**Work instruction**:
In the data below, how many lines contain the string "balancing"? Give only the figure.

──────── Listed records ────────

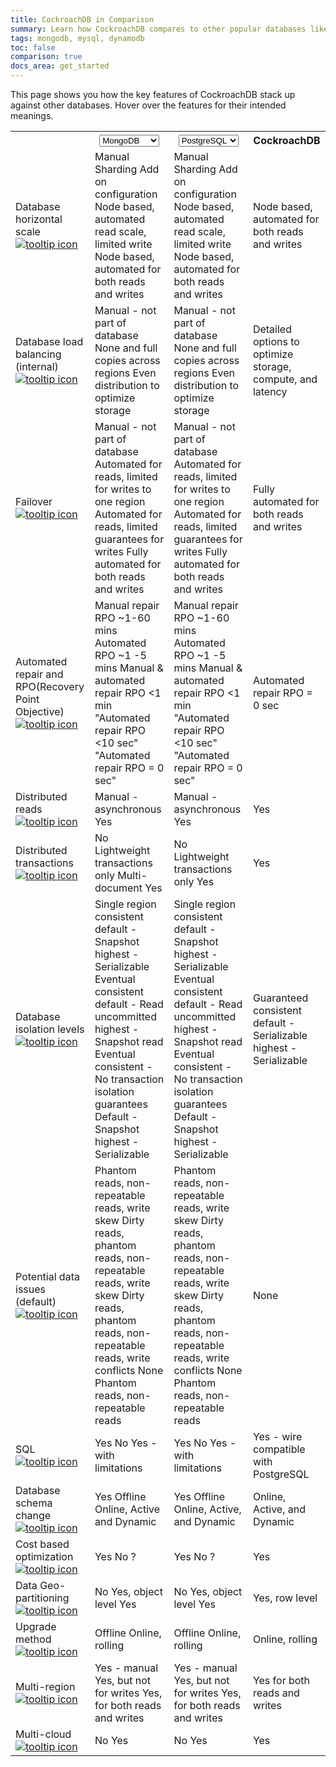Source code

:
 ```yaml
---
title: CockroachDB in Comparison
summary: Learn how CockroachDB compares to other popular databases like PostgreSQL, Cassandra, MongoDB, Google Cloud Spanner, and more.
tags: mongodb, mysql, dynamodb
toc: false
comparison: true
docs_area: get_started
---
```


This page shows you how the key features of CockroachDB stack up against other databases. Hover over the features for their intended meanings.

<table class="comparison-chart">
  <tr>
    <th></th>
    <th>
      <select data-column="one">
        <option value="MySQL">MySQL</option>
        <option value="PostgreSQL">PostgreSQL</option>
        <option value="Oracle">Oracle</option>
        <option value="AWS Aurora">AWS Aurora</option>
        <option value="Cassandra">Cassandra</option>
        <option value="MongoDB" selected>MongoDB</option>
        <option value="Spanner">Spanner</option>
        <option value="Yugabyte">Yugabyte</option>
      </select>
    </th>
    <th class="comparison-chart__column-two">
      <select data-column="two">
        <option value="MySQL">MySQL</option>
        <option value="PostgreSQL" selected>PostgreSQL</option>
        <option value="Oracle">Oracle</option>
        <option value="AWS Aurora">AWS Aurora</option>
        <option value="Cassandra">Cassandra</option>
        <option value="MongoDB">MongoDB</option>
        <option value="Spanner">Spanner</option>
        <option value="Yugabyte">Yugabyte</option>
      </select>
    </th>
    <th>CockroachDB</th>
  </tr>

  <tr>
    <td class="comparison-chart__feature">
      Database horizontal scale
      <a href="#" data-toggle="tooltip" title="Increase capacity of the database by adding more instances/nodes">
        <img src="{{ 'images/v19.2/icon_info.svg' | relative_url }}" alt="tooltip icon">
      </a>
    </td>
    <td class="comparison-chart__column-one">
      <span class="support" data-dbs='["MySQL", "PostgreSQL"]'>Manual Sharding</span>
      <span class="support" data-dbs='["Oracle"]'>Add on configuration</span>
      <span class="support" data-dbs='["AWS Aurora", "MongoDB", "Spanner"]'>Node based, automated read scale, limited write</span>
      <span class="support" data-dbs='["Cassandra", "Yugabyte"]'>Node based, automated for both reads and writes</span>
    </td>
    <td class="comparison-chart__column-two">
      <span class="support" data-dbs='["MySQL", "PostgreSQL"]'>Manual Sharding</span>
      <span class="support" data-dbs='["Oracle"]'>Add on configuration</span>
      <span class="support" data-dbs='["AWS Aurora", "MongoDB", "Spanner"]'>Node based, automated read scale, limited write</span>
      <span class="support" data-dbs='["Cassandra", "Yugabyte"]'>Node based, automated for both reads and writes</span>
    </td>
    <td>Node based, automated for both reads and writes</a></td>
  </tr>

  <tr>
    <td class="comparison-chart__feature">
      Database load balancing (internal)
      <a href="#" data-toggle="tooltip" title="Locate data across multiple instances/nodes based on optimization criteria for balancing load">
        <img src="{{ 'images/v19.2/icon_info.svg' | relative_url }}" alt="tooltip icon">
      </a>
    </td>
    <td class="comparison-chart__column-one">
      <span class="support" data-dbs='["MySQL", "PostgreSQL", "Oracle"]'>Manual - not part of database</span>
      <span class="support" data-dbs='["AWS Aurora"]'>None and full copies across regions</span>
      <span class="support" data-dbs='["Cassandra", "MongoDB", "Spanner", "Yugabyte"]'>Even distribution to optimize storage</span>
    </td>
    <td class="comparison-chart__column-two">
          <span class="support" data-dbs='["MySQL", "PostgreSQL", "Oracle"]'>Manual - not part of database</span>
      <span class="support" data-dbs='["AWS Aurora"]'>None and full copies across regions</span>
      <span class="support" data-dbs='["Cassandra", "MongoDB", "Spanner", "Yugabyte"]'>Even distribution to optimize storage</span>
    </td>
    <td>Detailed options to optimize storage, compute, and latency</td>
  </tr>

  <tr>
    <td class="comparison-chart__feature">
      Failover
      <a href="#" data-toggle="tooltip" title="Provide access to backup data upon failure">
        <img src="{{ 'images/v19.2/icon_info.svg' | relative_url }}" alt="tooltip icon">
      </a>
    </td>
    <td class="comparison-chart__column-one">
      <span class="support" data-dbs='["MySQL", "PostgreSQL", "Oracle"]'>Manual - not part of database</span>
      <span class="support" data-dbs='["AWS Aurora"]'>Automated for reads, limited for writes to one region</span>
      <span class="support" data-dbs='["MongoDB", "Cassandra"]'>Automated for reads, limited guarantees for writes</span>
      <span class="support" data-dbs='["Spanner", "Yugabyte"]'>Fully automated for both reads and writes</span>
    </td>
    <td class="comparison-chart__column-two">
          <span class="support" data-dbs='["MySQL", "PostgreSQL", "Oracle"]'>Manual - not part of database</span>
      <span class="support" data-dbs='["AWS Aurora"]'>Automated for reads, limited for writes to one region</span>
      <span class="support" data-dbs='["MongoDB", "Cassandra"]'>Automated for reads, limited guarantees for writes</span>
      <span class="support" data-dbs='["Spanner", "Yugabyte"]'>Fully automated for both reads and writes</span>
    </td>
    <td>Fully automated for both reads and writes</td>
  </tr>

  <tr>
    <td class="comparison-chart__feature">
      Automated repair and RPO(Recovery Point Objective)
      <a href="#" data-toggle="tooltip" title="Repair the database after failure and the time it takes for the db to come back online">
        <img src="{{ 'images/v19.2/icon_info.svg' | relative_url }}" alt="tooltip icon">
      </a>
    </td>
    <td class="comparison-chart__column-one">
      <span class="support" data-dbs='["MySQL", "PostgreSQL", "Oracle"]'>Manual repair RPO ~1-60 mins</span>
      <span class="support" data-dbs='["AWS Aurora"]'>Automated RPO ~1 -5 mins</span>
      <span class="support" data-dbs='["MongoDB", "Cassandra]'>Manual & automated repair RPO &lt;1 min</span>
      <span class="support" data-dbs='["Spanner"]'>"Automated repair RPO &lt;10 sec"</span>
      <span class="support" data-dbs='["Yugabyte"]'>"Automated repair RPO = 0 sec"</span>
    </td>
    <td class="comparison-chart__column-two">
          <span class="support" data-dbs='["MySQL", "PostgreSQL", "Oracle"]'>Manual repair RPO ~1-60 mins</span>
      <span class="support" data-dbs='["AWS Aurora"]'>Automated RPO ~1 -5 mins</span>
      <span class="support" data-dbs='["MongoDB", "Cassandra]'>Manual & automated repair RPO &lt;1 min</span>
      <span class="support" data-dbs='["Spanner"]'>"Automated repair RPO &lt;10 sec"</span>
      <span class="support" data-dbs='["Yugabyte"]'>"Automated repair RPO = 0 sec"</span>
    </td>
    <td>Automated repair RPO = 0 sec</td>
  </tr>

  <tr>
    <td class="comparison-chart__feature">
      Distributed reads
      <a href="#" data-toggle="tooltip" title="Reliably read data in any instance/node of the database">
        <img src="{{ 'images/v19.2/icon_info.svg' | relative_url }}" alt="tooltip icon">
      </a>
    </td>
    <td class="comparison-chart__column-one">
      <span class="support" data-dbs='["MySQL", "PostgreSQL", "Oracle"]'>Manual - asynchronous</span>
      <span class="support" data-dbs='["AWS Aurora", "MongoDB", "Cassandra", "Spanner", "Yugabyte"]'>Yes</span>
    </td>
    <td class="comparison-chart__column-two">
          <span class="support" data-dbs='["MySQL", "PostgreSQL", "Oracle"]'>Manual - asynchronous</span>
      <span class="support" data-dbs='["AWS Aurora", "MongoDB", "Cassandra", "Spanner", "Yugabyte"]'>Yes</span>
    </td>
    <td>Yes</td>
  </tr>

  <tr>
    <td class="comparison-chart__feature">
      Distributed transactions
      <a href="#" data-toggle="tooltip" title="Allow for acid writes across multiple instances/nodes">
        <img src="{{ 'images/v19.2/icon_info.svg' | relative_url }}" alt="tooltip icon">
      </a>
    </td>
    <td class="comparison-chart__column-one">
      <span class="support " data-dbs='["MySQL", "PostgreSQL", "Oracle", "AWS Aurora"]'>No</span>
      <span class="support " data-dbs='["Cassandra"]'>Lightweight transactions only</span>
      <span class="support " data-dbs='["MongoDB"]'>Multi-document</span>
      <span class="support " data-dbs='["Spanner", "Yugabyte"]'>Yes</span>
    </td>
    <td class="comparison-chart__column-two">
          <span class="support " data-dbs='["MySQL", "PostgreSQL", "Oracle", "AWS Aurora"]'>No</span>
      <span class="support " data-dbs='["MongoDB", "Cassandra"]'>Lightweight transactions only</span>
      <span class="support " data-dbs='["Spanner", "Yugabyte"]'>Yes</span>
    </td>
    <td>Yes</td>
  </tr>

  <tr>
    <td class="comparison-chart__feature">
      Database isolation levels
      <a href="#" data-toggle="tooltip" title="Transaction isolation levels allowed for writes in the database">
        <img src="{{ 'images/v19.2/icon_info.svg' | relative_url }}" alt="tooltip icon">
      </a>
    </td>
    <td class="comparison-chart__column-one">
      <span class="support " data-dbs='["MySQL", "PostgreSQL", "Oracle", "AWS Aurora"]'>Single region consistent default - Snapshot highest - Serializable</span>
      <span class="support " data-dbs='["MongoDB"]'>Eventual consistent default - Read uncommitted highest - Snapshot read</span>
      <span class="support " data-dbs='["Cassandra"]'>Eventual consistent - No transaction isolation guarantees</span>
      <span class="support " data-dbs='["Spanner", "Yugabyte"]'>Default - Snapshot highest - Serializable</span>
    </td>
    <td class="comparison-chart__column-two">
      <span class="support " data-dbs='["MySQL", "PostgreSQL", "Oracle", "AWS Aurora"]'>Single region consistent default - Snapshot highest - Serializable</span>
      <span class="support " data-dbs='["MongoDB"]'>Eventual consistent default - Read uncommitted highest - Snapshot read</span>
      <span class="support " data-dbs='["Cassandra"]'>Eventual consistent - No transaction isolation guarantees</span>
      <span class="support " data-dbs='["Spanner", "Yugabyte"]'>Default - Snapshot highest - Serializable</span>
    </td>
    <td>Guaranteed consistent default - Serializable highest - Serializable</td>
  </tr>

  <tr>
    <td class="comparison-chart__feature">
      Potential data issues (default)
      <a href="#" data-toggle="tooltip" title="Possible data inconsistency issues at default isolation level">
        <img src="{{ 'images/v19.2/icon_info.svg' | relative_url }}" alt="tooltip icon">
      </a>
    </td>
    <td class="comparison-chart__column-one">
      <span class="support " data-dbs='["MySQL", "PostgreSQL", "Oracle", "AWS Aurora"]'>Phantom reads, non-repeatable reads, write skew</span>
      <span class="support " data-dbs='["MongoDB"]'>Dirty reads, phantom reads, non-repeatable reads, write skew</span>
      <span class="support " data-dbs='["Cassandra"]'>Dirty reads, phantom reads, non-repeatable reads, write conflicts</span>
      <span class="support " data-dbs='["Spanner"]'>None</span>
      <span class="support " data-dbs='["Yugabyte"]'>Phantom reads, non-repeatable reads</span>
    </td>
    <td class="comparison-chart__column-two">
      <span class="support " data-dbs='["MySQL", "PostgreSQL", "Oracle", "AWS Aurora"]'>Phantom reads, non-repeatable reads, write skew</span>
      <span class="support " data-dbs='["MongoDB"]'>Dirty reads, phantom reads, non-repeatable reads, write skew</span>
      <span class="support " data-dbs='["Cassandra"]'>Dirty reads, phantom reads, non-repeatable reads, write conflicts</span>
      <span class="support " data-dbs='["Spanner"]'>None</span>
      <span class="support " data-dbs='["Yugabyte"]'>Phantom reads, non-repeatable reads</span>
    </td>
    <td>None</td>
  </tr>

  <tr>
    <td class="comparison-chart__feature">
      SQL
      <a href="#" data-toggle="tooltip" title="Compliance with standard SQL">
        <img src="{{ 'images/v19.2/icon_info.svg' | relative_url }}" alt="tooltip icon">
      </a>
    </td>
    <td class="comparison-chart__column-one">
      <span class="support " data-dbs='["MySQL", "PostgreSQL", "Oracle", "AWS Aurora", "Yugabyte"]'>Yes</span>
      <span class="support " data-dbs='["MongoDB", "Cassandra"]'>No</span>
      <span class="support " data-dbs='["Spanner"]'>Yes - with limitations</span>
    </td>
    <td class="comparison-chart__column-two">
      <span class="support " data-dbs='["MySQL", "PostgreSQL", "Oracle", "AWS Aurora", "Yugabyte"]'>Yes</span>
      <span class="support " data-dbs='["MongoDB", "Cassandra"]'>No</span>
      <span class="support " data-dbs='["Spanner"]'>Yes - with limitations</span>
    </td>
    <td>Yes - wire compatible with PostgreSQL</td>
  </tr>

  <tr>
    <td class="comparison-chart__feature">
      Database schema change
      <a href="#" data-toggle="tooltip" title="Modify database schema across all tables">
        <img src="{{ 'images/v19.2/icon_info.svg' | relative_url }}" alt="tooltip icon">
      </a>
    </td>
    <td class="comparison-chart__column-one">
      <span class="support " data-dbs='["MySQL", "PostgreSQL", "Oracle"]'>Yes</span>
      <span class="support " data-dbs='["AWS Aurora","MongoDB", "Cassandra"]'>Offline</span>
      <span class="support " data-dbs='["Spanner", "Yugabyte"]'>Online, Active and Dynamic</span>
    </td>
    <td class="comparison-chart__column-two">
      <span class="support " data-dbs='["MySQL", "PostgreSQL", "Oracle"]'>Yes</span>
      <span class="support " data-dbs='["AWS Aurora","MongoDB", "Cassandra"]'>Offline</span>
      <span class="support " data-dbs='["Spanner", "Yugabyte"]'>Online, Active, and Dynamic</span>
    </td>
    <td>Online, Active, and Dynamic</td>
  </tr>

  <tr>
    <td class="comparison-chart__feature">
      Cost based optimization
      <a href="#" data-toggle="tooltip" title="Optimize execution of queries based on transaction analytics">
        <img src="{{ 'images/v19.2/icon_info.svg' | relative_url }}" alt="tooltip icon">
      </a>
    </td>
    <td class="comparison-chart__column-one">
      <span class="support " data-dbs='["MySQL", "PostgreSQL", "Oracle", "Yugabyte"]'>Yes</span>
      <span class="support " data-dbs='["AWS Aurora","MongoDB", "Cassandra"]'>No</span>
      <span class="support " data-dbs='["Spanner"]'>?</span>
    </td>
    <td class="comparison-chart__column-two">
          <span class="support " data-dbs='["MySQL", "PostgreSQL", "Oracle", "Yugabyte"]'>Yes</span>
      <span class="support " data-dbs='["AWS Aurora","MongoDB", "Cassandra"]'>No</span>
      <span class="support " data-dbs='["Spanner"]'>?</span>
    </td>
    <td>Yes</td>
  </tr>

  <tr>
    <td class="comparison-chart__feature">
      Data Geo-partitioning
      <a href="#" data-toggle="tooltip" title="Tie data to an instance/node to comply with regulations or optimize access latency">
        <img src="{{ 'images/v19.2/icon_info.svg' | relative_url }}" alt="tooltip icon">
      </a>
    </td>
    <td class="comparison-chart__column-one">
      <span class="support " data-dbs='["MySQL", "PostgreSQL", "Oracle","AWS Aurora"]'>No</span>
      <span class="support " data-dbs='[ "Cassandra"]'>Yes, object level</span>
      <span class="support " data-dbs='["MongoDB", "Spanner", "Yugabyte"]'>Yes</span>
    </td>
    <td class="comparison-chart__column-two">
          <span class="support " data-dbs='["MySQL", "PostgreSQL", "Oracle","AWS Aurora","MongoDB"]'>No</span>
      <span class="support " data-dbs='[ "Cassandra"]'>Yes, object level</span>
      <span class="support " data-dbs='["Spanner", "Yugabyte"]'>Yes</span>
    </td>
    <td>Yes, row level</td>
  </tr>

  <tr>
    <td class="comparison-chart__feature">
      Upgrade method
      <a href="#" data-toggle="tooltip" title="Upgrade the database software">
        <img src="{{ 'images/v19.2/icon_info.svg' | relative_url }}" alt="tooltip icon">
      </a>
    </td>
    <td class="comparison-chart__column-one">
      <span class="support " data-dbs='["MySQL", "PostgreSQL", "Oracle","AWS Aurora"]'>Offline</span>
      <span class="support " data-dbs='[ "MongoDB", "Cassandra","Spanner","Yugabyte"]'>Online, rolling</span>
    </td>
    <td class="comparison-chart__column-two">
      <span class="support " data-dbs='["MySQL", "PostgreSQL", "Oracle","AWS Aurora"]'>Offline</span>
      <span class="support " data-dbs='[ "MongoDB", "Cassandra","Spanner","Yugabyte"]'>Online, rolling</span>
    </td>
    <td>Online, rolling</td>
  </tr>

  <tr>
    <td class="comparison-chart__feature">
      Multi-region
      <a href="#" data-toggle="tooltip" title="Deploy a single database across multiple regions">
        <img src="{{ 'images/v19.2/icon_info.svg' | relative_url }}" alt="tooltip icon">
      </a>
    </td>
    <td class="comparison-chart__column-one">
      <span class="support " data-dbs='["MySQL", "PostgreSQL", "Oracle"]'>Yes - manual</span>
      <span class="support " data-dbs='[ "AWS Aurora", "MongoDB", "Spanner"]'>Yes, but not for writes</span>
      <span class="support " data-dbs='[ "Cassandra", "Yugabyte"]'>Yes, for both reads and writes</span>
    </td>
    <td class="comparison-chart__column-two">
      <span class="support " data-dbs='["MySQL", "PostgreSQL", "Oracle"]'>Yes - manual</span>
      <span class="support " data-dbs='[ "AWS Aurora", "MongoDB", "Spanner"]'>Yes, but not for writes</span>
      <span class="support " data-dbs='[ "Cassandra", "Yugabyte"]'>Yes, for both reads and writes</span>
    </td>
    <td>Yes for both reads and writes</td>
  </tr>

  <tr>
    <td class="comparison-chart__feature">
      Multi-cloud
      <a href="#" data-toggle="tooltip" title="Deploy a single database across multiple cloud providers or on-prem">
        <img src="{{ 'images/v19.2/icon_info.svg' | relative_url }}" alt="tooltip icon">
      </a>
    </td>
    <td class="comparison-chart__column-one">
      <span class="support " data-dbs='["MySQL", "PostgreSQL", "Oracle","AWS Aurora", "Spanner"]'>No</span>
      <span class="support " data-dbs='["Cassandra", "MongoDB", "Yugabyte"]'>Yes</span>
    </td>
    <td class="comparison-chart__column-two">
      <span class="support " data-dbs='["MySQL", "PostgreSQL", "Oracle","AWS Aurora", "MongoDB", "Spanner"]'>No</span>
      <span class="support " data-dbs='["Cassandra", "Yugabyte"]'>Yes</span>
    </td>
    <td>Yes</td>
  </tr>

</table>

<div style="display:none;" class="footnote">* In DynamoDB, distributed transactions and ACID semantics across all data in the database, not just per row, requires an additional <a href="https://aws.amazon.com/blogs/aws/dynamodb-transaction-library/">transaction library</a>.</div>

────────

**Result**:
2